§ ACTION ITEM:
The task calls for the lines below from the line with "等待高尚伟大的读者　当他出现时　我就不再卑污渺小了" to the line with "приведя примеры.", both ends included, copied exactly, without any pictures.

═════ SUPPLIED ENTRIES ═════

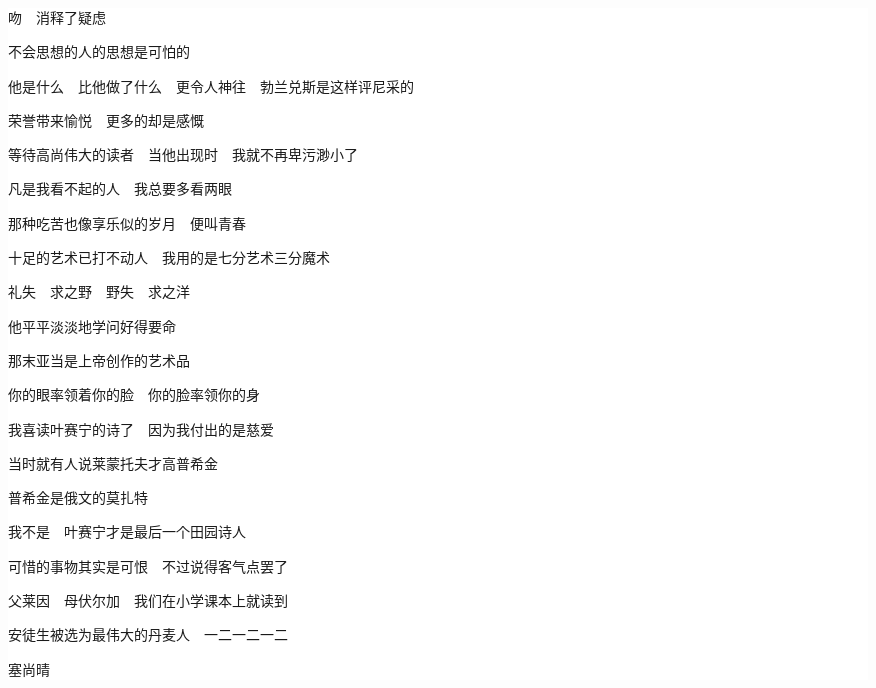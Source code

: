 吻　消释了疑虑

  

不会思想的人的思想是可怕的

  

他是什么　比他做了什么　更令人神往　勃兰兑斯是这样评尼采的

  

荣誉带来愉悦　更多的却是感慨

  

等待高尚伟大的读者　当他出现时　我就不再卑污渺小了

  

凡是我看不起的人　我总要多看两眼

  

那种吃苦也像享乐似的岁月　便叫青春

  

十足的艺术已打不动人　我用的是七分艺术三分魔术

  

礼失　求之野　野失　求之洋

  

他平平淡淡地学问好得要命

  

那末亚当是上帝创作的艺术品

  

你的眼率领着你的脸　你的脸率领你的身

  

我喜读叶赛宁的诗了　因为我付出的是慈爱

  

当时就有人说莱蒙托夫才高普希金

  

普希金是俄文的莫扎特

  

我不是　叶赛宁才是最后一个田园诗人

  

可惜的事物其实是可恨　不过说得客气点罢了

  

父莱因　母伏尔加　我们在小学课本上就读到

  

安徒生被选为最伟大的丹麦人　一二一二一二

  

塞尚晴
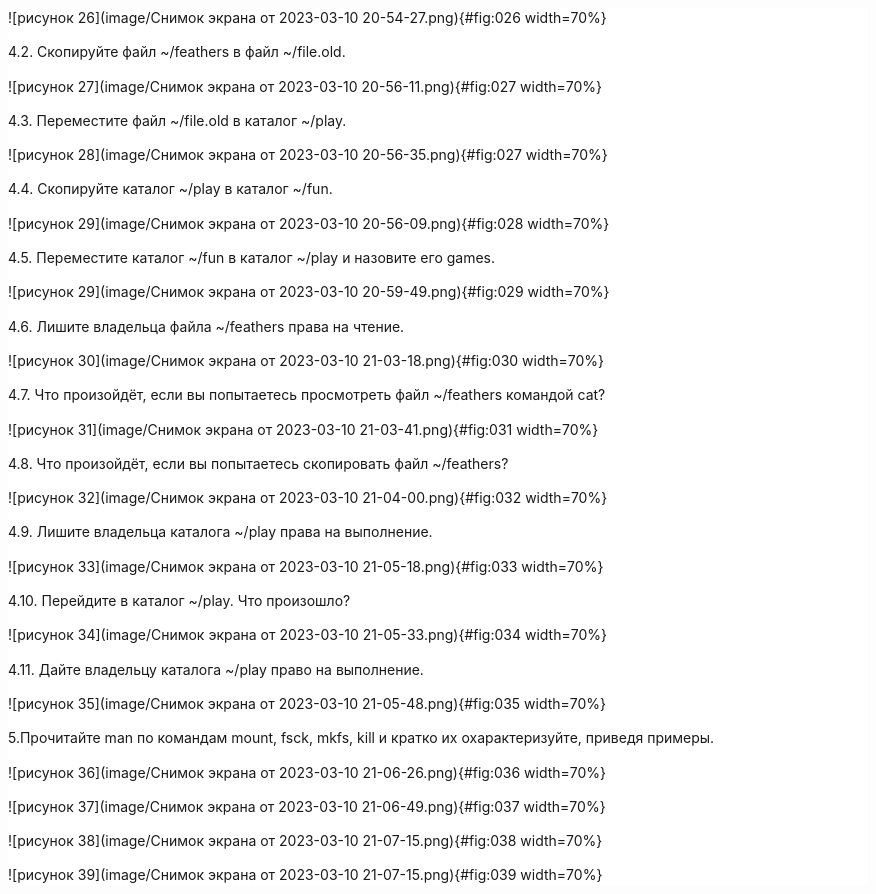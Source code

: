 ![рисунок 26](image/Снимок экрана от 2023-03-10 20-54-27.png){#fig:026 width=70%} 

4.2. Скопируйте файл ~/feathers в файл ~/file.old.

![рисунок 27](image/Снимок экрана от 2023-03-10 20-56-11.png){#fig:027 width=70%} 

4.3. Переместите файл ~/file.old в каталог ~/play.

![рисунок 28](image/Снимок экрана от 2023-03-10 20-56-35.png){#fig:027 width=70%} 

4.4. Скопируйте каталог ~/play в каталог ~/fun.

![рисунок 29](image/Снимок экрана от 2023-03-10 20-56-09.png){#fig:028 width=70%} 

4.5. Переместите каталог ~/fun в каталог ~/play и назовите его games.

![рисунок 29](image/Снимок экрана от 2023-03-10 20-59-49.png){#fig:029 width=70%} 

4.6. Лишите владельца файла ~/feathers права на чтение.

![рисунок 30](image/Снимок экрана от 2023-03-10 21-03-18.png){#fig:030 width=70%} 

4.7. Что произойдёт, если вы попытаетесь просмотреть файл ~/feathers командой
cat?

![рисунок 31](image/Снимок экрана от 2023-03-10 21-03-41.png){#fig:031 width=70%} 

4.8. Что произойдёт, если вы попытаетесь скопировать файл ~/feathers?

![рисунок 32](image/Снимок экрана от 2023-03-10 21-04-00.png){#fig:032 width=70%} 

4.9. Лишите владельца каталога ~/play права на выполнение.

![рисунок 33](image/Снимок экрана от 2023-03-10 21-05-18.png){#fig:033 width=70%} 

4.10. Перейдите в каталог ~/play. Что произошло?

![рисунок 34](image/Снимок экрана от 2023-03-10 21-05-33.png){#fig:034 width=70%} 

4.11. Дайте владельцу каталога ~/play право на выполнение.

![рисунок 35](image/Снимок экрана от 2023-03-10 21-05-48.png){#fig:035 width=70%} 

5.Прочитайте man по командам mount, fsck, mkfs, kill и кратко их охарактеризуйте,
приведя примеры.

![рисунок 36](image/Снимок экрана от 2023-03-10 21-06-26.png){#fig:036 width=70%} 

![рисунок 37](image/Снимок экрана от 2023-03-10 21-06-49.png){#fig:037 width=70%} 

![рисунок 38](image/Снимок экрана от 2023-03-10 21-07-15.png){#fig:038 width=70%} 

![рисунок 39](image/Снимок экрана от 2023-03-10 21-07-15.png){#fig:039 width=70%} 
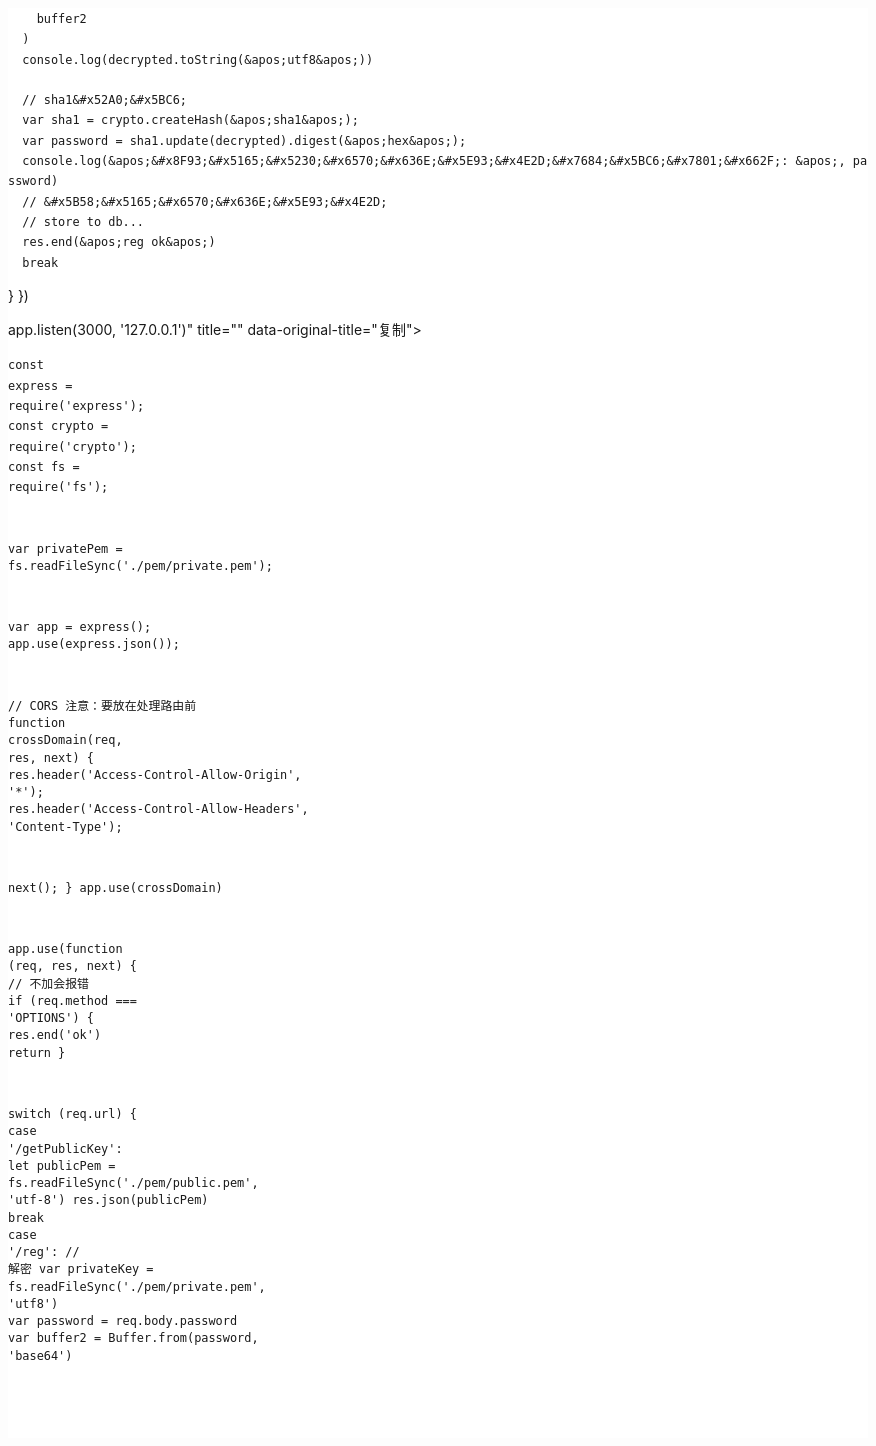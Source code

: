         buffer2
      )
      console.log(decrypted.toString(&apos;utf8&apos;))

      // sha1&#x52A0;&#x5BC6;
      var sha1 = crypto.createHash(&apos;sha1&apos;);
      var password = sha1.update(decrypted).digest(&apos;hex&apos;);
      console.log(&apos;&#x8F93;&#x5165;&#x5230;&#x6570;&#x636E;&#x5E93;&#x4E2D;&#x7684;&#x5BC6;&#x7801;&#x662F;: &apos;, password)
      // &#x5B58;&#x5165;&#x6570;&#x636E;&#x5E93;&#x4E2D;
      // store to db...
      res.end(&apos;reg ok&apos;)
      break
  }
})

app.listen(3000, &apos;127.0.0.1&apos;)" title="" data-original-title="&#x590D;&#x5236;"></span> <span type="button" class="saveToNote code-tool" data-toggle="tooltip" data-placement="top" title="" data-original-title="&#x653E;&#x8FDB;&#x7B14;&#x8BB0;"></span></div></div><pre class="hljs zephir"><code><span class="hljs-keyword">const</span> express = <span class="hljs-keyword">require</span>(<span class="hljs-string">&apos;express&apos;</span>);
<span class="hljs-keyword">const</span> crypto = <span class="hljs-keyword">require</span>(<span class="hljs-string">&apos;crypto&apos;</span>);
<span class="hljs-keyword">const</span> fs = <span class="hljs-keyword">require</span>(<span class="hljs-string">&apos;fs&apos;</span>);

<span class="hljs-keyword">var</span> privatePem = fs.readFileSync(<span class="hljs-string">&apos;./pem/private.pem&apos;</span>);

<span class="hljs-keyword">var</span> app = express();
app.<span class="hljs-keyword">use</span>(express.json());

<span class="hljs-comment">// CORS &#x6CE8;&#x610F;&#xFF1A;&#x8981;&#x653E;&#x5728;&#x5904;&#x7406;&#x8DEF;&#x7531;&#x524D;</span>
<span class="hljs-function"><span class="hljs-keyword">function</span> <span class="hljs-title">crossDomain</span><span class="hljs-params">(req, res, next)</span> </span>{
  res.header(<span class="hljs-string">&apos;Access-Control-Allow-Origin&apos;</span>, <span class="hljs-string">&apos;*&apos;</span>);
  res.header(<span class="hljs-string">&apos;Access-Control-Allow-Headers&apos;</span>, <span class="hljs-string">&apos;Content-Type&apos;</span>);

  next();
}
app.<span class="hljs-keyword">use</span>(crossDomain)

app.<span class="hljs-keyword">use</span>(<span class="hljs-function"><span class="hljs-keyword">function</span> <span class="hljs-params">(req, res, next)</span> </span>{
  <span class="hljs-comment">// &#x4E0D;&#x52A0;&#x4F1A;&#x62A5;&#x9519;</span>
  <span class="hljs-keyword">if</span> (req.method === <span class="hljs-string">&apos;OPTIONS&apos;</span>) {
    res.end(<span class="hljs-string">&apos;ok&apos;</span>)
    <span class="hljs-keyword">return</span>
  }

  <span class="hljs-keyword">switch</span> (req.url) {
    <span class="hljs-keyword">case</span> <span class="hljs-string">&apos;/getPublicKey&apos;</span>:
      <span class="hljs-keyword">let</span> publicPem = fs.readFileSync(<span class="hljs-string">&apos;./pem/public.pem&apos;</span>, <span class="hljs-string">&apos;utf-8&apos;</span>)
      res.json(publicPem)
      <span class="hljs-keyword">break</span>
    <span class="hljs-keyword">case</span> <span class="hljs-string">&apos;/reg&apos;</span>:
      <span class="hljs-comment">// &#x89E3;&#x5BC6;</span>
      <span class="hljs-keyword">var</span> privateKey = fs.readFileSync(<span class="hljs-string">&apos;./pem/private.pem&apos;</span>, <span class="hljs-string">&apos;utf8&apos;</span>)
      <span class="hljs-keyword">var</span> password = req.body.password
      <span class="hljs-keyword">var</span> buffer2 = Buffer.from(password, <span class="hljs-string">&apos;base64&apos;</span>)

═════

§ ANSWER FOR THIS EXERCISE:
等待高尚伟大的读者　当他出现时　我就不再卑污渺小了

  

凡是我看不起的人　我总要多看两眼

  

那种吃苦也像享乐似的岁月　便叫青春

  

十足的艺术已打不动人　我用的是七分艺术三分魔术

  

礼失　求之野　野失　求之洋

  

他平平淡淡地学问好得要命

  

那末亚当是上帝创作的艺术品

  

你的眼率领着你的脸　你的脸率领你的身

  

我喜读叶赛宁的诗了　因为我付出的是慈爱

  

当时就有人说莱蒙托夫才高普希金

  

普希金是俄文的莫扎特

  

我不是　叶赛宁才是最后一个田园诗人

  

可惜的事物其实是可恨　不过说得客气点罢了

  

父莱因　母伏尔加　我们在小学课本上就读到

  

安徒生被选为最伟大的丹麦人　一二一二一二

  

塞尚晴
Source code

: ![рисунок 26](image/Снимок экрана от 2023-03-10 20-54-27.png){#fig:026 width=70%} 

4.2. Скопируйте файл ~/feathers в файл ~/file.old.

![рисунок 27](image/Снимок экрана от 2023-03-10 20-56-11.png){#fig:027 width=70%} 

4.3. Переместите файл ~/file.old в каталог ~/play.

![рисунок 28](image/Снимок экрана от 2023-03-10 20-56-35.png){#fig:027 width=70%} 

4.4. Скопируйте каталог ~/play в каталог ~/fun.

![рисунок 29](image/Снимок экрана от 2023-03-10 20-56-09.png){#fig:028 width=70%} 

4.5. Переместите каталог ~/fun в каталог ~/play и назовите его games.

![рисунок 29](image/Снимок экрана от 2023-03-10 20-59-49.png){#fig:029 width=70%} 

4.6. Лишите владельца файла ~/feathers права на чтение.

![рисунок 30](image/Снимок экрана от 2023-03-10 21-03-18.png){#fig:030 width=70%} 

4.7. Что произойдёт, если вы попытаетесь просмотреть файл ~/feathers командой
cat?

![рисунок 31](image/Снимок экрана от 2023-03-10 21-03-41.png){#fig:031 width=70%} 

4.8. Что произойдёт, если вы попытаетесь скопировать файл ~/feathers?

![рисунок 32](image/Снимок экрана от 2023-03-10 21-04-00.png){#fig:032 width=70%} 

4.9. Лишите владельца каталога ~/play права на выполнение.

![рисунок 33](image/Снимок экрана от 2023-03-10 21-05-18.png){#fig:033 width=70%} 

4.10. Перейдите в каталог ~/play. Что произошло?

![рисунок 34](image/Снимок экрана от 2023-03-10 21-05-33.png){#fig:034 width=70%} 

4.11. Дайте владельцу каталога ~/play право на выполнение.

![рисунок 35](image/Снимок экрана от 2023-03-10 21-05-48.png){#fig:035 width=70%} 

5.Прочитайте man по командам mount, fsck, mkfs, kill и кратко их охарактеризуйте,
приведя примеры.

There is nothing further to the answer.